Where a record holds a picture, leave the picture out; otherwise repeat every record exactly.

*** Opening THE DATA ***

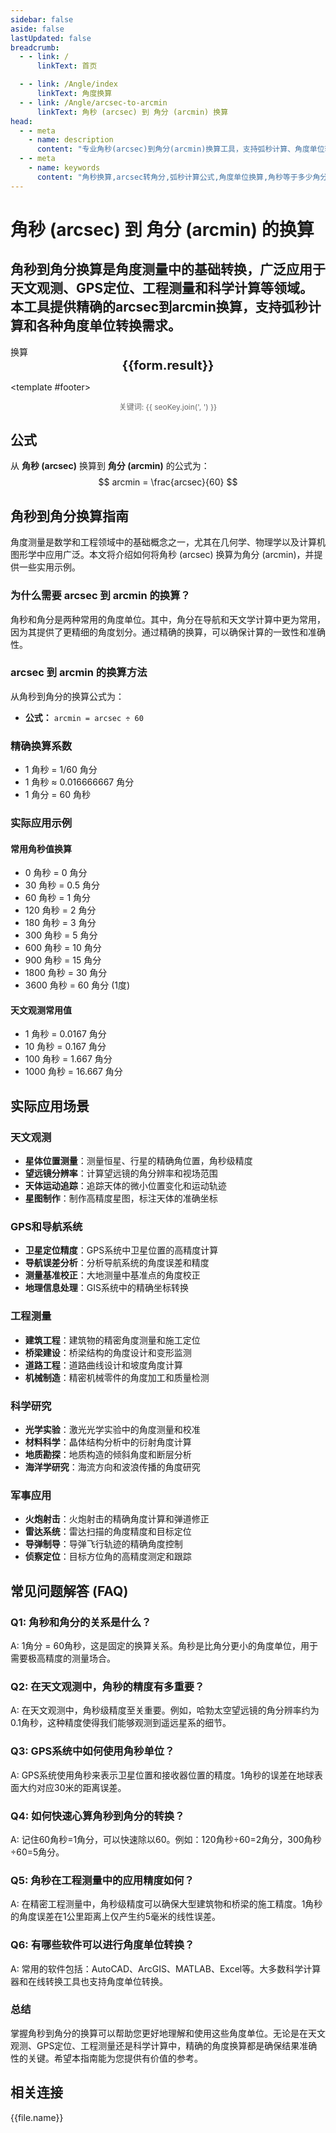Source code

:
 ```yaml
---
sidebar: false
aside: false
lastUpdated: false
breadcrumb:
  - - link: /
      linkText: 首页

  - - link: /Angle/index
      linkText: 角度换算
  - - link: /Angle/arcsec-to-arcmin
      linkText: 角秒 (arcsec) 到 角分 (arcmin) 换算
head:
  - - meta
    - name: description
      content: "专业角秒(arcsec)到角分(arcmin)换算工具，支持弧秒计算、角度单位转换。适用于天文观测、GPS定位、工程测量等场景，提供精确的角度换算公式和实用指南。"
  - - meta
    - name: keywords
      content: "角秒换算,arcsec转角分,弧秒计算公式,角度单位换算,角秒等于多少角分,天文观测,GPS定位,工程测量,角度计算器,度分秒"
---
```

# 角秒 (arcsec) 到 角分 (arcmin) 的换算

角秒到角分换算是角度测量中的基础转换，广泛应用于天文观测、GPS定位、工程测量和科学计算等领域。本工具提供精确的arcsec到arcmin换算，支持弧秒计算和各种角度单位转换需求。
---
<script setup>
import { onMounted, reactive, inject, ref } from 'vue'
import { NButton, NForm, NFormItem, NInput, NInputNumber, NSelect, NCard, useMessage,NGrid ,NGi } from 'naive-ui'
import { defineClientComponent } from 'vitepress'
import { Angle } from '../../files';
const convert = inject('convert')
const seoKey = [
  'arc sec', '角秒和度', 'arcsecond', '角度換算', '角度単位',
  '弧秒', 'arcsec是什么单位', 'arcsec', 'sec是什么单位', '度分秒',
  '角秒', 'angle conversion', '角度单位', 'angle unit', '角秒换算',
  'arcsec conversion', '角度转换', 'angle converter', '弧秒计算',
  'arcsecond calculation', '天文观测', 'astronomical observation'
]
const form = reactive({
  title: '角秒到角分换算器',
  number: null,
  result: '',
})

const convertHandler = () => {
  if (form.number !== null && !isNaN(form.number)) {
    const convertedValue = parseFloat(form.number) / 60
    form.result = `${form.number}arcsec = ${convertedValue.toFixed(4)}arcmin`
  } else {
    form.result = '请输入有效的数值。'
  }
}
</script>

<n-card :title="form.title" style="margin-bottom: 20px;">
  <n-form size="large" :model="form">
    <n-form-item label="角秒 (arcsec)">
      <n-input-number v-model:value="form.number" placeholder="输入角秒" style="width: 100%" />
    </n-form-item>
    <n-form-item>
      <n-button type="info" @click="convertHandler" block>换算</n-button>
    </n-form-item>
  </n-form>

  <n-card  embedded :bordered="false" hoverable>
    <div  style="text-align:center;font-size:20px;">
      <strong>{{form.result}}</strong>
    </div>
  </n-card>
  
  <template #footer>
    <div style="font-size: 12px; color: #666; text-align: center;">
      关键词: {{ seoKey.join(', ') }}
    </div>
  </template>
</n-card>

## 公式

从 **角秒 (arcsec)** 换算到 **角分 (arcmin)** 的公式为：
$$ arcmin = \frac{arcsec}{60} $$

## 角秒到角分换算指南

角度测量是数学和工程领域中的基础概念之一，尤其在几何学、物理学以及计算机图形学中应用广泛。本文将介绍如何将角秒 (arcsec) 换算为角分 (arcmin)，并提供一些实用示例。

### 为什么需要 arcsec 到 arcmin 的换算？

角秒和角分是两种常用的角度单位。其中，角分在导航和天文学计算中更为常用，因为其提供了更精细的角度划分。通过精确的换算，可以确保计算的一致性和准确性。

### arcsec 到 arcmin 的换算方法

从角秒到角分的换算公式为：

- **公式：** `arcmin = arcsec ÷ 60`

### 精确换算系数
- 1 角秒 = 1/60 角分
- 1 角秒 ≈ 0.016666667 角分
- 1 角分 = 60 角秒

### 实际应用示例

#### 常用角秒值换算
- 0 角秒 = 0 角分
- 30 角秒 = 0.5 角分
- 60 角秒 = 1 角分
- 120 角秒 = 2 角分
- 180 角秒 = 3 角分
- 300 角秒 = 5 角分
- 600 角秒 = 10 角分
- 900 角秒 = 15 角分
- 1800 角秒 = 30 角分
- 3600 角秒 = 60 角分 (1度)

#### 天文观测常用值
- 1 角秒 = 0.0167 角分
- 10 角秒 = 0.167 角分
- 100 角秒 = 1.667 角分
- 1000 角秒 = 16.667 角分

## 实际应用场景

### 天文观测
- **星体位置测量**：测量恒星、行星的精确角位置，角秒级精度
- **望远镜分辨率**：计算望远镜的角分辨率和视场范围
- **天体运动追踪**：追踪天体的微小位置变化和运动轨迹
- **星图制作**：制作高精度星图，标注天体的准确坐标

### GPS和导航系统
- **卫星定位精度**：GPS系统中卫星位置的高精度计算
- **导航误差分析**：分析导航系统的角度误差和精度
- **测量基准校正**：大地测量中基准点的角度校正
- **地理信息处理**：GIS系统中的精确坐标转换

### 工程测量
- **建筑工程**：建筑物的精密角度测量和施工定位
- **桥梁建设**：桥梁结构的角度设计和变形监测
- **道路工程**：道路曲线设计和坡度角度计算
- **机械制造**：精密机械零件的角度加工和质量检测

### 科学研究
- **光学实验**：激光光学实验中的角度测量和校准
- **材料科学**：晶体结构分析中的衍射角度计算
- **地质勘探**：地质构造的倾斜角度和断层分析
- **海洋学研究**：海流方向和波浪传播的角度研究

### 军事应用
- **火炮射击**：火炮射击的精确角度计算和弹道修正
- **雷达系统**：雷达扫描的角度精度和目标定位
- **导弹制导**：导弹飞行轨迹的精确角度控制
- **侦察定位**：目标方位角的高精度测定和跟踪

## 常见问题解答 (FAQ)

### Q1: 角秒和角分的关系是什么？
A: 1角分 = 60角秒，这是固定的换算关系。角秒是比角分更小的角度单位，用于需要极高精度的测量场合。

### Q2: 在天文观测中，角秒的精度有多重要？
A: 在天文观测中，角秒级精度至关重要。例如，哈勃太空望远镜的角分辨率约为0.1角秒，这种精度使得我们能够观测到遥远星系的细节。

### Q3: GPS系统中如何使用角秒单位？
A: GPS系统使用角秒来表示卫星位置和接收器位置的精度。1角秒的误差在地球表面大约对应30米的距离误差。

### Q4: 如何快速心算角秒到角分的转换？
A: 记住60角秒=1角分，可以快速除以60。例如：120角秒÷60=2角分，300角秒÷60=5角分。

### Q5: 角秒在工程测量中的应用精度如何？
A: 在精密工程测量中，角秒级精度可以确保大型建筑物和桥梁的施工精度。1角秒的角度误差在1公里距离上仅产生约5毫米的线性误差。

### Q6: 有哪些软件可以进行角度单位转换？
A: 常用的软件包括：AutoCAD、ArcGIS、MATLAB、Excel等。大多数科学计算器和在线转换工具也支持角度单位转换。

### 总结

掌握角秒到角分的换算可以帮助您更好地理解和使用这些角度单位。无论是在天文观测、GPS定位、工程测量还是科学计算中，精确的角度换算都是确保结果准确性的关键。希望本指南能为您提供有价值的参考。

## 相关连接
<n-grid x-gap="12" :cols="2">
  <n-gi v-for="(file, index) in Angle" :key="index">
    <n-button
      text
      tag="a"
      :href="file.path"
      type="info"
    >
      {{file.name}}
    </n-button>
  </n-gi>
</n-grid>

*** Closing THE DATA ***

EXERCISE OUTPUT
Source code

:
 ```yaml
---
sidebar: false
aside: false
lastUpdated: false
breadcrumb:
  - - link: /
      linkText: 首页

  - - link: /Angle/index
      linkText: 角度换算
  - - link: /Angle/arcsec-to-arcmin
      linkText: 角秒 (arcsec) 到 角分 (arcmin) 换算
head:
  - - meta
    - name: description
      content: "专业角秒(arcsec)到角分(arcmin)换算工具，支持弧秒计算、角度单位转换。适用于天文观测、GPS定位、工程测量等场景，提供精确的角度换算公式和实用指南。"
  - - meta
    - name: keywords
      content: "角秒换算,arcsec转角分,弧秒计算公式,角度单位换算,角秒等于多少角分,天文观测,GPS定位,工程测量,角度计算器,度分秒"
---
```

# 角秒 (arcsec) 到 角分 (arcmin) 的换算

角秒到角分换算是角度测量中的基础转换，广泛应用于天文观测、GPS定位、工程测量和科学计算等领域。本工具提供精确的arcsec到arcmin换算，支持弧秒计算和各种角度单位转换需求。
---
<script setup>
import { onMounted, reactive, inject, ref } from 'vue'
import { NButton, NForm, NFormItem, NInput, NInputNumber, NSelect, NCard, useMessage,NGrid ,NGi } from 'naive-ui'
import { defineClientComponent } from 'vitepress'
import { Angle } from '../../files';
const convert = inject('convert')
const seoKey = [
  'arc sec', '角秒和度', 'arcsecond', '角度換算', '角度単位',
  '弧秒', 'arcsec是什么单位', 'arcsec', 'sec是什么单位', '度分秒',
  '角秒', 'angle conversion', '角度单位', 'angle unit', '角秒换算',
  'arcsec conversion', '角度转换', 'angle converter', '弧秒计算',
  'arcsecond calculation', '天文观测', 'astronomical observation'
]
const form = reactive({
  title: '角秒到角分换算器',
  number: null,
  result: '',
})

const convertHandler = () => {
  if (form.number !== null && !isNaN(form.number)) {
    const convertedValue = parseFloat(form.number) / 60
    form.result = `${form.number}arcsec = ${convertedValue.toFixed(4)}arcmin`
  } else {
    form.result = '请输入有效的数值。'
  }
}
</script>

<n-card :title="form.title" style="margin-bottom: 20px;">
  <n-form size="large" :model="form">
    <n-form-item label="角秒 (arcsec)">
      <n-input-number v-model:value="form.number" placeholder="输入角秒" style="width: 100%" />
    </n-form-item>
    <n-form-item>
      <n-button type="info" @click="convertHandler" block>换算</n-button>
    </n-form-item>
  </n-form>

  <n-card  embedded :bordered="false" hoverable>
    <div  style="text-align:center;font-size:20px;">
      <strong>{{form.result}}</strong>
    </div>
  </n-card>
  
  <template #footer>
    <div style="font-size: 12px; color: #666; text-align: center;">
      关键词: {{ seoKey.join(', ') }}
    </div>
  </template>
</n-card>

## 公式

从 **角秒 (arcsec)** 换算到 **角分 (arcmin)** 的公式为：
$$ arcmin = \frac{arcsec}{60} $$

## 角秒到角分换算指南

角度测量是数学和工程领域中的基础概念之一，尤其在几何学、物理学以及计算机图形学中应用广泛。本文将介绍如何将角秒 (arcsec) 换算为角分 (arcmin)，并提供一些实用示例。

### 为什么需要 arcsec 到 arcmin 的换算？

角秒和角分是两种常用的角度单位。其中，角分在导航和天文学计算中更为常用，因为其提供了更精细的角度划分。通过精确的换算，可以确保计算的一致性和准确性。

### arcsec 到 arcmin 的换算方法

从角秒到角分的换算公式为：

- **公式：** `arcmin = arcsec ÷ 60`

### 精确换算系数
- 1 角秒 = 1/60 角分
- 1 角秒 ≈ 0.016666667 角分
- 1 角分 = 60 角秒

### 实际应用示例

#### 常用角秒值换算
- 0 角秒 = 0 角分
- 30 角秒 = 0.5 角分
- 60 角秒 = 1 角分
- 120 角秒 = 2 角分
- 180 角秒 = 3 角分
- 300 角秒 = 5 角分
- 600 角秒 = 10 角分
- 900 角秒 = 15 角分
- 1800 角秒 = 30 角分
- 3600 角秒 = 60 角分 (1度)

#### 天文观测常用值
- 1 角秒 = 0.0167 角分
- 10 角秒 = 0.167 角分
- 100 角秒 = 1.667 角分
- 1000 角秒 = 16.667 角分

## 实际应用场景

### 天文观测
- **星体位置测量**：测量恒星、行星的精确角位置，角秒级精度
- **望远镜分辨率**：计算望远镜的角分辨率和视场范围
- **天体运动追踪**：追踪天体的微小位置变化和运动轨迹
- **星图制作**：制作高精度星图，标注天体的准确坐标

### GPS和导航系统
- **卫星定位精度**：GPS系统中卫星位置的高精度计算
- **导航误差分析**：分析导航系统的角度误差和精度
- **测量基准校正**：大地测量中基准点的角度校正
- **地理信息处理**：GIS系统中的精确坐标转换

### 工程测量
- **建筑工程**：建筑物的精密角度测量和施工定位
- **桥梁建设**：桥梁结构的角度设计和变形监测
- **道路工程**：道路曲线设计和坡度角度计算
- **机械制造**：精密机械零件的角度加工和质量检测

### 科学研究
- **光学实验**：激光光学实验中的角度测量和校准
- **材料科学**：晶体结构分析中的衍射角度计算
- **地质勘探**：地质构造的倾斜角度和断层分析
- **海洋学研究**：海流方向和波浪传播的角度研究

### 军事应用
- **火炮射击**：火炮射击的精确角度计算和弹道修正
- **雷达系统**：雷达扫描的角度精度和目标定位
- **导弹制导**：导弹飞行轨迹的精确角度控制
- **侦察定位**：目标方位角的高精度测定和跟踪

## 常见问题解答 (FAQ)

### Q1: 角秒和角分的关系是什么？
A: 1角分 = 60角秒，这是固定的换算关系。角秒是比角分更小的角度单位，用于需要极高精度的测量场合。

### Q2: 在天文观测中，角秒的精度有多重要？
A: 在天文观测中，角秒级精度至关重要。例如，哈勃太空望远镜的角分辨率约为0.1角秒，这种精度使得我们能够观测到遥远星系的细节。

### Q3: GPS系统中如何使用角秒单位？
A: GPS系统使用角秒来表示卫星位置和接收器位置的精度。1角秒的误差在地球表面大约对应30米的距离误差。

### Q4: 如何快速心算角秒到角分的转换？
A: 记住60角秒=1角分，可以快速除以60。例如：120角秒÷60=2角分，300角秒÷60=5角分。

### Q5: 角秒在工程测量中的应用精度如何？
A: 在精密工程测量中，角秒级精度可以确保大型建筑物和桥梁的施工精度。1角秒的角度误差在1公里距离上仅产生约5毫米的线性误差。

### Q6: 有哪些软件可以进行角度单位转换？
A: 常用的软件包括：AutoCAD、ArcGIS、MATLAB、Excel等。大多数科学计算器和在线转换工具也支持角度单位转换。

### 总结

掌握角秒到角分的换算可以帮助您更好地理解和使用这些角度单位。无论是在天文观测、GPS定位、工程测量还是科学计算中，精确的角度换算都是确保结果准确性的关键。希望本指南能为您提供有价值的参考。

## 相关连接
<n-grid x-gap="12" :cols="2">
  <n-gi v-for="(file, index) in Angle" :key="index">
    <n-button
      text
      tag="a"
      :href="file.path"
      type="info"
    >
      {{file.name}}
    </n-button>
  </n-gi>
</n-grid>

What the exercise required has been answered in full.